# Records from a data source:
══════════════════════════════
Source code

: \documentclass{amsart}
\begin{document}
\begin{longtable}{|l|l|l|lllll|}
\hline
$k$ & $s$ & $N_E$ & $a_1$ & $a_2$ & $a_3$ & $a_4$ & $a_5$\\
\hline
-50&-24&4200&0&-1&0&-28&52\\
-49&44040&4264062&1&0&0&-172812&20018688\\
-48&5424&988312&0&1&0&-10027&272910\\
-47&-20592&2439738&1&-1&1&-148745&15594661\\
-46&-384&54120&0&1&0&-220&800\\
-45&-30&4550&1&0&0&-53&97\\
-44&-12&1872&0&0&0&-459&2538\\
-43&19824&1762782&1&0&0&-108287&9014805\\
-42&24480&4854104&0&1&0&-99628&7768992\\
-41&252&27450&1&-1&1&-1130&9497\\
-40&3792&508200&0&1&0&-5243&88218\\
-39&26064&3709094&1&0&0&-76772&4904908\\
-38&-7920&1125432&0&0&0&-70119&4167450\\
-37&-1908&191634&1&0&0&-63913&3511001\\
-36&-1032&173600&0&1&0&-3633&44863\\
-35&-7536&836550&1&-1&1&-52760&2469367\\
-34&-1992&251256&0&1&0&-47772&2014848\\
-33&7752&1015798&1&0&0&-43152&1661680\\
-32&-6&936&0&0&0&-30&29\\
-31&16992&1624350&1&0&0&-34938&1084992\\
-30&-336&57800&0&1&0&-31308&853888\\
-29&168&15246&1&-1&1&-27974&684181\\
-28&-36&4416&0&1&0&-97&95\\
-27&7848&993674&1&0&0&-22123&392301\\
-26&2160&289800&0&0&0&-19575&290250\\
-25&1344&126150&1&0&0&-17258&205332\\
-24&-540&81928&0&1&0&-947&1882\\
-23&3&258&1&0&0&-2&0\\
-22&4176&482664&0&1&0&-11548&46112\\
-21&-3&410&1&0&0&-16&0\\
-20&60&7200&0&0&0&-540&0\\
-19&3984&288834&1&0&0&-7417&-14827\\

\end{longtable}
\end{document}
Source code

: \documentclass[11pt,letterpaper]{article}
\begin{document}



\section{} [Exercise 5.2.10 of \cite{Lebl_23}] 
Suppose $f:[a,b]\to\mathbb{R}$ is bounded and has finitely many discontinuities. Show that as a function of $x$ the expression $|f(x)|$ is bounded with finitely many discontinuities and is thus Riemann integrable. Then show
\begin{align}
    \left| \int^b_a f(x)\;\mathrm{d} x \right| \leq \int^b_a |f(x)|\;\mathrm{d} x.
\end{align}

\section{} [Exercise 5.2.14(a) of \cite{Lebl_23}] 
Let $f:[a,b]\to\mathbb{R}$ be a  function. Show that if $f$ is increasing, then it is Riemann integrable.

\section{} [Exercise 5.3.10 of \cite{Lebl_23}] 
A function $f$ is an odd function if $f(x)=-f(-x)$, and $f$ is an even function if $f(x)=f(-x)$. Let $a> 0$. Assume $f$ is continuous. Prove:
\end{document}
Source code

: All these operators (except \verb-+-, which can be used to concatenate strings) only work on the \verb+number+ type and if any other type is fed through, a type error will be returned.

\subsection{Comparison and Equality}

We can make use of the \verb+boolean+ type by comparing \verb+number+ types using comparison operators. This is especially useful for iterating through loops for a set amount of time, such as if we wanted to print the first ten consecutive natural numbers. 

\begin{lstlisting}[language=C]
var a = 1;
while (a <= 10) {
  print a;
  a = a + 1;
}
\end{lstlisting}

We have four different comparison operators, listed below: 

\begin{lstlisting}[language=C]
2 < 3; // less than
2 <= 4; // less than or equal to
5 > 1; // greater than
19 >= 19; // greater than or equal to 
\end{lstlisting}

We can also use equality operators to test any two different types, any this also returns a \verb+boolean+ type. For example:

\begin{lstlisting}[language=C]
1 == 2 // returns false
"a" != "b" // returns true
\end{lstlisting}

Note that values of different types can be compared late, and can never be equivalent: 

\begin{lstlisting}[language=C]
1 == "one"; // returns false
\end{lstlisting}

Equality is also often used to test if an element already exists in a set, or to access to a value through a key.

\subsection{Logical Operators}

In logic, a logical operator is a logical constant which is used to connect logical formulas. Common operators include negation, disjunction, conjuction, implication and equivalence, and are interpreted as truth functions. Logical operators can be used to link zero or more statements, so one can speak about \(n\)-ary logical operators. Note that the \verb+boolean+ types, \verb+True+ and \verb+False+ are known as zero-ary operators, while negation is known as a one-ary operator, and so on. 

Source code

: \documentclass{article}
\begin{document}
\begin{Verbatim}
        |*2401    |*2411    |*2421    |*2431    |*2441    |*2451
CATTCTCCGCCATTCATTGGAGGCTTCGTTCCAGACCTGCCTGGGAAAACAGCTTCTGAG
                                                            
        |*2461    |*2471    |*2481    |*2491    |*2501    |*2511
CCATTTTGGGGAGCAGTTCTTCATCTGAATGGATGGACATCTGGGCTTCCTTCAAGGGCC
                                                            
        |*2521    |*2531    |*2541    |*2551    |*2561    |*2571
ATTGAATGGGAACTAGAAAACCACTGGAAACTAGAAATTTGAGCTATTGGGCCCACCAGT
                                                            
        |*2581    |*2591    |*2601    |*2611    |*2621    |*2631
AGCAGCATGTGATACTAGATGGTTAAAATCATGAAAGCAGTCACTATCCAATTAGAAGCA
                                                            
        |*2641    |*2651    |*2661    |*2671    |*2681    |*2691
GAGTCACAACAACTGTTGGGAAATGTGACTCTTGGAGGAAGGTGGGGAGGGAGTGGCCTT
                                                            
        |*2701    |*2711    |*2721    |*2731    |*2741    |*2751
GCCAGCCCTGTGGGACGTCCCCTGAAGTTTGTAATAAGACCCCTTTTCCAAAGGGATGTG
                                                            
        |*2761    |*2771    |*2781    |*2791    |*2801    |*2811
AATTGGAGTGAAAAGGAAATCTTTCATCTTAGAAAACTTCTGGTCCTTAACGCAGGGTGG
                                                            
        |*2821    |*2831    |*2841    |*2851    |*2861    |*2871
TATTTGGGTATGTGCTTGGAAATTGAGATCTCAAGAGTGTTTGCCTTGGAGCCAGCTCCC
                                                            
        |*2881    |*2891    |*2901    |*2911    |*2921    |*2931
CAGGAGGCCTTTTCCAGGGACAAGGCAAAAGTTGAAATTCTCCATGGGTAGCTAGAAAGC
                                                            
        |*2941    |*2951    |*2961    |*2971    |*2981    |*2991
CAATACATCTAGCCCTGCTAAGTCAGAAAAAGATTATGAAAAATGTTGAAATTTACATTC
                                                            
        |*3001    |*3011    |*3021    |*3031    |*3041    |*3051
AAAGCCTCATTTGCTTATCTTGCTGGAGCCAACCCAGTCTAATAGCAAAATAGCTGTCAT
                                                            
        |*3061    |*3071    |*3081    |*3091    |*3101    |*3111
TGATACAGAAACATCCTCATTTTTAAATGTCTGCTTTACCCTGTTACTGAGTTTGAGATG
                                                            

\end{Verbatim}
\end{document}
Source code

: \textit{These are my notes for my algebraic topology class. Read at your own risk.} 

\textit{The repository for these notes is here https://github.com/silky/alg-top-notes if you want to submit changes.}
══════════════════════════════
# PROMPT:
Reproduce all of the records, keeping every character unchanged.

# RESPONSE:
Source code

: \documentclass{amsart}
\begin{document}
\begin{longtable}{|l|l|l|lllll|}
\hline
$k$ & $s$ & $N_E$ & $a_1$ & $a_2$ & $a_3$ & $a_4$ & $a_5$\\
\hline
-50&-24&4200&0&-1&0&-28&52\\
-49&44040&4264062&1&0&0&-172812&20018688\\
-48&5424&988312&0&1&0&-10027&272910\\
-47&-20592&2439738&1&-1&1&-148745&15594661\\
-46&-384&54120&0&1&0&-220&800\\
-45&-30&4550&1&0&0&-53&97\\
-44&-12&1872&0&0&0&-459&2538\\
-43&19824&1762782&1&0&0&-108287&9014805\\
-42&24480&4854104&0&1&0&-99628&7768992\\
-41&252&27450&1&-1&1&-1130&9497\\
-40&3792&508200&0&1&0&-5243&88218\\
-39&26064&3709094&1&0&0&-76772&4904908\\
-38&-7920&1125432&0&0&0&-70119&4167450\\
-37&-1908&191634&1&0&0&-63913&3511001\\
-36&-1032&173600&0&1&0&-3633&44863\\
-35&-7536&836550&1&-1&1&-52760&2469367\\
-34&-1992&251256&0&1&0&-47772&2014848\\
-33&7752&1015798&1&0&0&-43152&1661680\\
-32&-6&936&0&0&0&-30&29\\
-31&16992&1624350&1&0&0&-34938&1084992\\
-30&-336&57800&0&1&0&-31308&853888\\
-29&168&15246&1&-1&1&-27974&684181\\
-28&-36&4416&0&1&0&-97&95\\
-27&7848&993674&1&0&0&-22123&392301\\
-26&2160&289800&0&0&0&-19575&290250\\
-25&1344&126150&1&0&0&-17258&205332\\
-24&-540&81928&0&1&0&-947&1882\\
-23&3&258&1&0&0&-2&0\\
-22&4176&482664&0&1&0&-11548&46112\\
-21&-3&410&1&0&0&-16&0\\
-20&60&7200&0&0&0&-540&0\\
-19&3984&288834&1&0&0&-7417&-14827\\

\end{longtable}
\end{document}
Source code

: \documentclass[11pt,letterpaper]{article}
\begin{document}



\section{} [Exercise 5.2.10 of \cite{Lebl_23}] 
Suppose $f:[a,b]\to\mathbb{R}$ is bounded and has finitely many discontinuities. Show that as a function of $x$ the expression $|f(x)|$ is bounded with finitely many discontinuities and is thus Riemann integrable. Then show
\begin{align}
    \left| \int^b_a f(x)\;\mathrm{d} x \right| \leq \int^b_a |f(x)|\;\mathrm{d} x.
\end{align}

\section{} [Exercise 5.2.14(a) of \cite{Lebl_23}] 
Let $f:[a,b]\to\mathbb{R}$ be a  function. Show that if $f$ is increasing, then it is Riemann integrable.

\section{} [Exercise 5.3.10 of \cite{Lebl_23}] 
A function $f$ is an odd function if $f(x)=-f(-x)$, and $f$ is an even function if $f(x)=f(-x)$. Let $a> 0$. Assume $f$ is continuous. Prove:
\end{document}
Source code

: All these operators (except \verb-+-, which can be used to concatenate strings) only work on the \verb+number+ type and if any other type is fed through, a type error will be returned.

\subsection{Comparison and Equality}

We can make use of the \verb+boolean+ type by comparing \verb+number+ types using comparison operators. This is especially useful for iterating through loops for a set amount of time, such as if we wanted to print the first ten consecutive natural numbers. 

\begin{lstlisting}[language=C]
var a = 1;
while (a <= 10) {
  print a;
  a = a + 1;
}
\end{lstlisting}

We have four different comparison operators, listed below: 

\begin{lstlisting}[language=C]
2 < 3; // less than
2 <= 4; // less than or equal to
5 > 1; // greater than
19 >= 19; // greater than or equal to 
\end{lstlisting}

We can also use equality operators to test any two different types, any this also returns a \verb+boolean+ type. For example:

\begin{lstlisting}[language=C]
1 == 2 // returns false
"a" != "b" // returns true
\end{lstlisting}

Note that values of different types can be compared late, and can never be equivalent: 

\begin{lstlisting}[language=C]
1 == "one"; // returns false
\end{lstlisting}

Equality is also often used to test if an element already exists in a set, or to access to a value through a key.

\subsection{Logical Operators}

In logic, a logical operator is a logical constant which is used to connect logical formulas. Common operators include negation, disjunction, conjuction, implication and equivalence, and are interpreted as truth functions. Logical operators can be used to link zero or more statements, so one can speak about \(n\)-ary logical operators. Note that the \verb+boolean+ types, \verb+True+ and \verb+False+ are known as zero-ary operators, while negation is known as a one-ary operator, and so on. 

Source code

: \documentclass{article}
\begin{document}
\begin{Verbatim}
        |*2401    |*2411    |*2421    |*2431    |*2441    |*2451
CATTCTCCGCCATTCATTGGAGGCTTCGTTCCAGACCTGCCTGGGAAAACAGCTTCTGAG
                                                            
        |*2461    |*2471    |*2481    |*2491    |*2501    |*2511
CCATTTTGGGGAGCAGTTCTTCATCTGAATGGATGGACATCTGGGCTTCCTTCAAGGGCC
                                                            
        |*2521    |*2531    |*2541    |*2551    |*2561    |*2571
ATTGAATGGGAACTAGAAAACCACTGGAAACTAGAAATTTGAGCTATTGGGCCCACCAGT
                                                            
        |*2581    |*2591    |*2601    |*2611    |*2621    |*2631
AGCAGCATGTGATACTAGATGGTTAAAATCATGAAAGCAGTCACTATCCAATTAGAAGCA
                                                            
        |*2641    |*2651    |*2661    |*2671    |*2681    |*2691
GAGTCACAACAACTGTTGGGAAATGTGACTCTTGGAGGAAGGTGGGGAGGGAGTGGCCTT
                                                            
        |*2701    |*2711    |*2721    |*2731    |*2741    |*2751
GCCAGCCCTGTGGGACGTCCCCTGAAGTTTGTAATAAGACCCCTTTTCCAAAGGGATGTG
                                                            
        |*2761    |*2771    |*2781    |*2791    |*2801    |*2811
AATTGGAGTGAAAAGGAAATCTTTCATCTTAGAAAACTTCTGGTCCTTAACGCAGGGTGG
                                                            
        |*2821    |*2831    |*2841    |*2851    |*2861    |*2871
TATTTGGGTATGTGCTTGGAAATTGAGATCTCAAGAGTGTTTGCCTTGGAGCCAGCTCCC
                                                            
        |*2881    |*2891    |*2901    |*2911    |*2921    |*2931
CAGGAGGCCTTTTCCAGGGACAAGGCAAAAGTTGAAATTCTCCATGGGTAGCTAGAAAGC
                                                            
        |*2941    |*2951    |*2961    |*2971    |*2981    |*2991
CAATACATCTAGCCCTGCTAAGTCAGAAAAAGATTATGAAAAATGTTGAAATTTACATTC
                                                            
        |*3001    |*3011    |*3021    |*3031    |*3041    |*3051
AAAGCCTCATTTGCTTATCTTGCTGGAGCCAACCCAGTCTAATAGCAAAATAGCTGTCAT
                                                            
        |*3061    |*3071    |*3081    |*3091    |*3101    |*3111
TGATACAGAAACATCCTCATTTTTAAATGTCTGCTTTACCCTGTTACTGAGTTTGAGATG
                                                            

\end{Verbatim}
\end{document}
Source code

: \textit{These are my notes for my algebraic topology class. Read at your own risk.} 

\textit{The repository for these notes is here https://github.com/silky/alg-top-notes if you want to submit changes.}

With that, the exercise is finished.